Rodrigo Vera
Desde un tiempo a esta parte, se ha venido anunciando con bombos y platillos en la prensa chillaneja el surgimiento de una serie de proyectos inmobiliarios que rasgarán el horizonte ñublensino, proponiendo como tema central el haber perdido el miedo a las alturas. Esta inédita valentía no es sino el miedo de una cobardía aún mayor, de una carencia de criterio de las autoridades y de una falta de conciencia de los habitantes.
El habitante, dócil criatura, no ha sido quien motu propriohaya levantado la frente hacia el cielo chillanejo; el café cargado lo están dando los inversionistas, quienes con el orgullo en el pecho y la picota en la mano, anuncian una serie de modificaciones al interior de las cuatro avenidas.
La situación actual parece ya una de vaqueros: ante el miedo de carácter premoderno hacia una catástrofe natural de proporciones, viene la técnica y el capital supuestamente a darnos el valor que se necesita para comenzar a mirar hacia las alturas. Esta modernización avasalladora no podemos confundirla con la reconstrucción de Chillán post terremoto, con aquella noble iniciativa estatal que pretendía asumir el lenguaje de la modernidad desde su arraigo social, proponiendo formas simples, ortogonales, carentes de decoración, en fin, siguiendo los postulados del racionalismo arquitectónico que a partir de adoptar estas premisas, buscaba abaratar los costos de construcción en pos de una fórmula que involucrara a la mayor cantidad de habitantes.

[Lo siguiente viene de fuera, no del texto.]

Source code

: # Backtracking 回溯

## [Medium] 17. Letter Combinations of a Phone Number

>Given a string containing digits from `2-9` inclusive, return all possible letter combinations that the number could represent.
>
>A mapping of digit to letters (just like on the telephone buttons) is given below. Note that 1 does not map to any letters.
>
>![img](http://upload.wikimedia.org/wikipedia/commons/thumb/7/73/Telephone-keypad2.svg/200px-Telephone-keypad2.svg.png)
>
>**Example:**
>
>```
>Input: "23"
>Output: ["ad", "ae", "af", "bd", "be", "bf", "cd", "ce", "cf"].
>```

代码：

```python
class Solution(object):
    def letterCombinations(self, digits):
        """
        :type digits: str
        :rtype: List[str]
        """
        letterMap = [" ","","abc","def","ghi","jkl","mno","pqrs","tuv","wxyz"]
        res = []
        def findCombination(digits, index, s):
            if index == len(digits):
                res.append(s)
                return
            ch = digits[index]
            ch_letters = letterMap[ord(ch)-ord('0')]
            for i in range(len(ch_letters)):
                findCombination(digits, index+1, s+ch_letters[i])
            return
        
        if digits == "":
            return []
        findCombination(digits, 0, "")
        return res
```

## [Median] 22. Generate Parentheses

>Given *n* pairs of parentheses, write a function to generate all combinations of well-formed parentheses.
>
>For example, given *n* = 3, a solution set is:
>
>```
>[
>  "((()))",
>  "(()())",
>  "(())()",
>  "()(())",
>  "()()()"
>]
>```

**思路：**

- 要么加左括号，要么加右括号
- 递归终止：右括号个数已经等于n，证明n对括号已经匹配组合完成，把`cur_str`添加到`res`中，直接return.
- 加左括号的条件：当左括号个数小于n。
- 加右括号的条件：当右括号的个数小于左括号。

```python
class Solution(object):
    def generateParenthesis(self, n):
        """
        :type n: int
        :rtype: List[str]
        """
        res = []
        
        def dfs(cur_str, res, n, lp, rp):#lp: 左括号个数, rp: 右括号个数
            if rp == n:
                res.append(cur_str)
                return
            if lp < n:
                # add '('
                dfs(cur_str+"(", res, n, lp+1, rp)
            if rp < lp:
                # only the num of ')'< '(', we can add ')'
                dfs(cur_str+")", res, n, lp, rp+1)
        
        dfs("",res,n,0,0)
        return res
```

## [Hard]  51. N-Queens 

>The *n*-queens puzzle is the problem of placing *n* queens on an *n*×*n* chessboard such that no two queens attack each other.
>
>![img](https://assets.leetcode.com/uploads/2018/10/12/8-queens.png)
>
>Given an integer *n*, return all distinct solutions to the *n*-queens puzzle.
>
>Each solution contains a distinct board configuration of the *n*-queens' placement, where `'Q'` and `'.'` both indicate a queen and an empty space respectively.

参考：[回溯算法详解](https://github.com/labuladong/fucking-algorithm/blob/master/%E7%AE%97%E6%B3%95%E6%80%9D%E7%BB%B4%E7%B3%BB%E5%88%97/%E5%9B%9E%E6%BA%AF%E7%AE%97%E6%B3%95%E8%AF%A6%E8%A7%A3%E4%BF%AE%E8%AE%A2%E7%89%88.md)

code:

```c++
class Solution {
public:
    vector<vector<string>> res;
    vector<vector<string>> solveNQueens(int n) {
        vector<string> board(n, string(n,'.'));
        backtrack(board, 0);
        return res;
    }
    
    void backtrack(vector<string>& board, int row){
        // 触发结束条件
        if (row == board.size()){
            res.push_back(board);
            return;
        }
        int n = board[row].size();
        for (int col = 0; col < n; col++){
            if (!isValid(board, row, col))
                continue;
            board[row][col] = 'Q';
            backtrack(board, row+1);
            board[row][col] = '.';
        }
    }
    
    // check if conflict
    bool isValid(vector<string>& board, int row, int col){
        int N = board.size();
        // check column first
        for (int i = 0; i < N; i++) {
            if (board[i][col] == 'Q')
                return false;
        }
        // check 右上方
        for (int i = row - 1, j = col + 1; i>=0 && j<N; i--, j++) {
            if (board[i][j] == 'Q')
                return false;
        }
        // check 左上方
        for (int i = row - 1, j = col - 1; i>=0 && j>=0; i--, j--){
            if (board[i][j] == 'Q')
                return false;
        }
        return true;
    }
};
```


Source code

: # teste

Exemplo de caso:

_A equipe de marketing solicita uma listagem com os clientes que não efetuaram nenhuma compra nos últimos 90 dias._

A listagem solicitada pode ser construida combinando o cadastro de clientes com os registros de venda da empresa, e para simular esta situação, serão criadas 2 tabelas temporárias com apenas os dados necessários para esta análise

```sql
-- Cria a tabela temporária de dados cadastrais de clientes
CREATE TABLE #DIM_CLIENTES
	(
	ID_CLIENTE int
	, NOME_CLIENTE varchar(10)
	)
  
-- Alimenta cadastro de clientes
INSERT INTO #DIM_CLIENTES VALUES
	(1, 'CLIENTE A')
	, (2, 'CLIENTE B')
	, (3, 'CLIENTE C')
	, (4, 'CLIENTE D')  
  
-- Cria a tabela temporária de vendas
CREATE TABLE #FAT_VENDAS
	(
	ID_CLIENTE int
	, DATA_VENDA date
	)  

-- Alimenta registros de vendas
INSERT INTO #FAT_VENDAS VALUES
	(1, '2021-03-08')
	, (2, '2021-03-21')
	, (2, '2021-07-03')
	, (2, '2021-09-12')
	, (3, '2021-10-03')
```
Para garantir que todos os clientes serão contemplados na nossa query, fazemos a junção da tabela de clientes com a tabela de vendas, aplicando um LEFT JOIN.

Ahora estamos frente a las especulaciones del mercado inmobiliario, a la deriva de una tendencia que ya en Santiago está teniendo pésimas experiencias, exterminando barrios residenciales como Ñuñoa, cambiando sus casas-barco por verdaderos citès verticales, produciendo la pérdida de calidad de vida de sus habitantes con la consiguiente llegada de estacionamientos y centros comerciales. Lamentablemente, nada se ha aprendido de esta experiencia. Pero quienes debieran tener voz, los habitantes, se ven obnubilados por esta suerte de progreso modernizador que va a venir a cambiar la fisonomía urbana, donde el supuesto valor a comenzar a construir hacia el cielo, no es otra cosa que la expiación de la cobardía de asumir la defensa del patrimonio arquitectónico chillanejo ligado a la modernidad. Podría llegar a decirse que Chillán es una ciudad escenográficamente “coherente”, que muestra una fisonomía ligada al movimiento moderno de manera uniforme, digna, propia de una reconstrucción estatal que debe ser leída por los habitantes y las autoridades como algo más que simples edificios cuadrados (excluyo de esta reflexión a los inversionistas). La reconstrucción pos terremoto no fue un simple capricho de un grupo de personas, fue y sigue siendo UN PROYECTO, la encarnación en una tierra herida de un PROYECTO de modernidad bajo una óptica global, adquiriendo dimensiones urbanísticas, biopolíticas, sociales y estéticas.
Por parte de los habitantes, se puede apelar al desconocimiento, también a la tentación de tener en la ciudad estos símbolos fálicos de un poder económico enajenante, pero quien debería al menos mostrarse un poco más firme en una defensa patrimonial son las autoridades, asumiendo un rol de rescate de un proyecto inacabado que funda sus bases en la búsqueda de un equilibrio social, como bien lo entendió en su momento Pedro Aguirre Cerda, un radical de verdad.
Tampoco se trata de oponerse férreamente al progreso, con el consabido aumento de plazas de empleo que la construcción acarrea consigo, lo que también es un problema macro de la zona, donde se esperan las migajas de los privados mientras las autoridades locales son incapaces de ponerse los pantalones que los mismos inversionistas les bajaron. Se trata entonces de asumir un proyecto que todavía está inconcluso, rescatar una fisonomía que evita que la ciudad se convierta en un pastiche, retomando una identidad propia que tenga que ver con ideales modernos de progreso, bajo una mirada global, política, social y estética.